**Your task:**
From the listing that follows, report the number of lines with the word "based" in them, and no other output.

**Records provided:**
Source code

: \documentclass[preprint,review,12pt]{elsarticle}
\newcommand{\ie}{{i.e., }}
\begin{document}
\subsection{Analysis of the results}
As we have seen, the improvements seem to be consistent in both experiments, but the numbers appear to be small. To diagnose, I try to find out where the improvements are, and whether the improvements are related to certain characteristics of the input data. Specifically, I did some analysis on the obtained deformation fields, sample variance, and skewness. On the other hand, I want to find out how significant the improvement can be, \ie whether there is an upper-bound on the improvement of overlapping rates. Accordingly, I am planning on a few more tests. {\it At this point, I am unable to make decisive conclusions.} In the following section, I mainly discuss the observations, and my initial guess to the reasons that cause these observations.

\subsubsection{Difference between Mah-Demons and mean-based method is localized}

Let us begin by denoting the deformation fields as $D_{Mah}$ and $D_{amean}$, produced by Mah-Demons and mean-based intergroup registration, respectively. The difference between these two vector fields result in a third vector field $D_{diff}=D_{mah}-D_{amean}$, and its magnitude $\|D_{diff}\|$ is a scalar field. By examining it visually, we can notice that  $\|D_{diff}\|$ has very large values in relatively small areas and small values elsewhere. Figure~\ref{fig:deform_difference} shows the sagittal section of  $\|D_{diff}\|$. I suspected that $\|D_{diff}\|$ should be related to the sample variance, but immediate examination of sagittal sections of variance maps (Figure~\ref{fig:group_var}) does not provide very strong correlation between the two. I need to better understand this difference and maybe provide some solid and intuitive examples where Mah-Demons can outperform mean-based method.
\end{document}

**Output of the task:**
2